Shan Q, Bourreau J
Department of Physiology, Institute of Cardiovascular Sciences and Medicine, The University of Hong Kong, 5 Sassoon Road, SAR, Hong Kong, People's Republic of China.
Eur J Pharmacol. 2000 Oct 13;406(2):257-64. doi: 10.1016/s0014-2999(00)00660-9.

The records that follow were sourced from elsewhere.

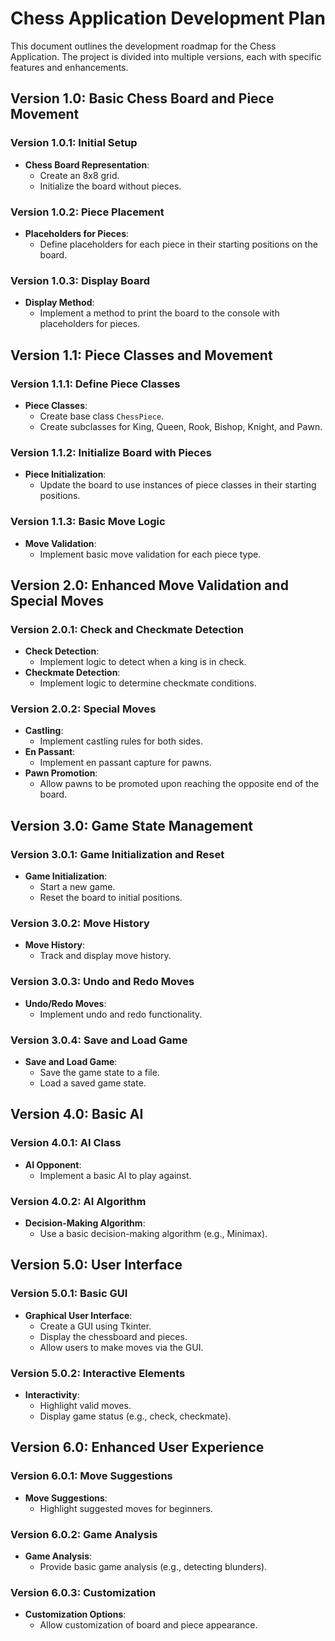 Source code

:# Chess Application Development Plan

This document outlines the development roadmap for the Chess Application. The project is divided into multiple versions, each with specific features and enhancements.

## Version 1.0: Basic Chess Board and Piece Movement

### Version 1.0.1: Initial Setup
- **Chess Board Representation**:
  - Create an 8x8 grid.
  - Initialize the board without pieces.

### Version 1.0.2: Piece Placement
- **Placeholders for Pieces**:
  - Define placeholders for each piece in their starting positions on the board.

### Version 1.0.3: Display Board
- **Display Method**:
  - Implement a method to print the board to the console with placeholders for pieces.

## Version 1.1: Piece Classes and Movement

### Version 1.1.1: Define Piece Classes
- **Piece Classes**:
  - Create base class `ChessPiece`.
  - Create subclasses for King, Queen, Rook, Bishop, Knight, and Pawn.

### Version 1.1.2: Initialize Board with Pieces
- **Piece Initialization**:
  - Update the board to use instances of piece classes in their starting positions.

### Version 1.1.3: Basic Move Logic
- **Move Validation**:
  - Implement basic move validation for each piece type.

## Version 2.0: Enhanced Move Validation and Special Moves

### Version 2.0.1: Check and Checkmate Detection
- **Check Detection**:
  - Implement logic to detect when a king is in check.
- **Checkmate Detection**:
  - Implement logic to determine checkmate conditions.

### Version 2.0.2: Special Moves
- **Castling**:
  - Implement castling rules for both sides.
- **En Passant**:
  - Implement en passant capture for pawns.
- **Pawn Promotion**:
  - Allow pawns to be promoted upon reaching the opposite end of the board.

## Version 3.0: Game State Management

### Version 3.0.1: Game Initialization and Reset
- **Game Initialization**:
  - Start a new game.
  - Reset the board to initial positions.

### Version 3.0.2: Move History
- **Move History**:
  - Track and display move history.

### Version 3.0.3: Undo and Redo Moves
- **Undo/Redo Moves**:
  - Implement undo and redo functionality.

### Version 3.0.4: Save and Load Game
- **Save and Load Game**:
  - Save the game state to a file.
  - Load a saved game state.

## Version 4.0: Basic AI

### Version 4.0.1: AI Class
- **AI Opponent**:
  - Implement a basic AI to play against.

### Version 4.0.2: AI Algorithm
- **Decision-Making Algorithm**:
  - Use a basic decision-making algorithm (e.g., Minimax).

## Version 5.0: User Interface

### Version 5.0.1: Basic GUI
- **Graphical User Interface**:
  - Create a GUI using Tkinter.
  - Display the chessboard and pieces.
  - Allow users to make moves via the GUI.

### Version 5.0.2: Interactive Elements
- **Interactivity**:
  - Highlight valid moves.
  - Display game status (e.g., check, checkmate).

## Version 6.0: Enhanced User Experience

### Version 6.0.1: Move Suggestions
- **Move Suggestions**:
  - Highlight suggested moves for beginners.

### Version 6.0.2: Game Analysis
- **Game Analysis**:
  - Provide basic game analysis (e.g., detecting blunders).

### Version 6.0.3: Customization
- **Customization Options**:
  - Allow customization of board and piece appearance.
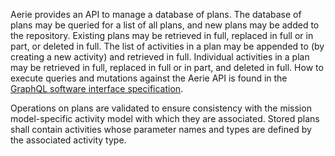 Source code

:Aerie provides an API to manage a database of plans. The database of plans may be queried for a list of all plans, and new plans may be added to the repository. Existing plans may be retrieved in full, replaced in full or in part, or deleted in full. The list of activities in a plan may be appended to (by creating a new activity) and retrieved in full. Individual activities in a plan may be retrieved in full, replaced in full or in part, and deleted in full. How to execute queries and mutations against the Aerie API is found in the [GraphQL software interface specification](https://github.com/NASA-AMMOS/aerie/wiki/Aerie-GraphQL-API-Software-Interface-Specification).

Operations on plans are validated to ensure consistency with the mission model-specific activity model with which they are associated. Stored plans shall contain activities whose parameter names and types are defined by the associated activity type.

In the present study, intraperitoneal injection of lipopolysaccharide (10 mg/kg) to anaesthetized rats produced a gradual fall in mean arterial pressure in 6 h. Aortic rings from lipopolysaccharide-treated rats showed a significant reduction in the contractile response to vasoconstrictors. Pretreatment with N(G)-nitro-L-arginine methyl ester (L-NAME) or aminoguanidine, two nitric oxide synthase (NOS) inhibitors, abolished this vascular hyporeactivity. In ventricular myocytes isolated from lipopolysaccharide-treated rats, both electrically induced Ca(2+) transients and the intracellular Ca(2+) response to beta-adrenergic stimulation were significantly depressed when compared with those recorded from myocytes from sham control rats. L-NAME and aminoguanidine alone had no effects on electrically stimulated Ca(2+) transients in ventricular myocytes either from control or lipopolysaccharide-treated rats. However, these two NOS inhibitors augmented the intracellular Ca(2+) response to beta-adrenergic stimulation in myocytes from lipopolysaccharide-treated rats, but not in control myocytes. In addition, 1H-[1,2,4]oxadiazolo[4, 3-a]quinoxalin-1-one (ODQ), an inhibitor of nitric oxide (NO)-sensitive guanylyl cyclase, also reversed the intracellular Ca(2+) hyporesponsiveness to beta-adrenergic stimulation in myocytes from lipopolysaccharide-treated rats. In cardiac myocytes from lipopolysaccharide-rats pretreated with aminoguanidine, the intracellular Ca(2+) hyporesponsiveness to beta-adrenergic stimulation was abolished. However, there still existed a depressed Ca(2+) response to electrical field stimulation. These data indicate that NO following lipopolysaccharide stimulation contributes to vascular hyporeactivity and the depressed intracellular Ca(2+) response to beta-adrenergic stimulation in lipopolysaccharide-treated rats, but is not responsible for the reduced Ca(2+) response to electrical stimulation in our experimental conditions.
在本研究中,给麻醉大鼠腹腔注射脂多糖(10毫克/千克),6小时内平均动脉压逐渐下降。脂多糖处理大鼠的主动脉环对血管收缩剂的收缩反应显著降低。用两种一氧化氮合酶(NOS)抑制剂N(G)-硝基-L-精氨酸甲酯(L-NAME)或氨基胍预处理可消除这种血管反应性低下。与假手术对照大鼠的心肌细胞相比,从脂多糖处理大鼠分离的心室肌细胞中,电诱导的Ca(2+)瞬变和细胞内Ca(2+)对β-肾上腺素能刺激的反应均显著降低。单独使用L-NAME和氨基胍对对照或脂多糖处理大鼠的心室肌细胞电刺激的Ca(2+)瞬变均无影响。然而,这两种NOS抑制剂增强了脂多糖处理大鼠心肌细胞对β-肾上腺素能刺激的细胞内Ca(2+)反应,但对对照心肌细胞无此作用。此外,一氧化氮(NO)敏感型鸟苷酸环化酶抑制剂1H-[1,2,4]恶二唑并[4,3-a]喹喔啉-1-酮(ODQ)也逆转了脂多糖处理大鼠心肌细胞对β-肾上腺素能刺激的细胞内Ca(2+)低反应性。在用氨基胍预处理的脂多糖大鼠的心肌细胞中,对β-肾上腺素能刺激的细胞内Ca(2+)低反应性被消除。然而,对电场刺激的Ca(2+)反应仍存在降低。这些数据表明,脂多糖刺激后产生的NO导致脂多糖处理大鼠的血管反应性低下和细胞内Ca(2+)对β-肾上腺素能刺激的反应降低,但在我们的实验条件下,对电场刺激的Ca(2+)反应降低并无责任。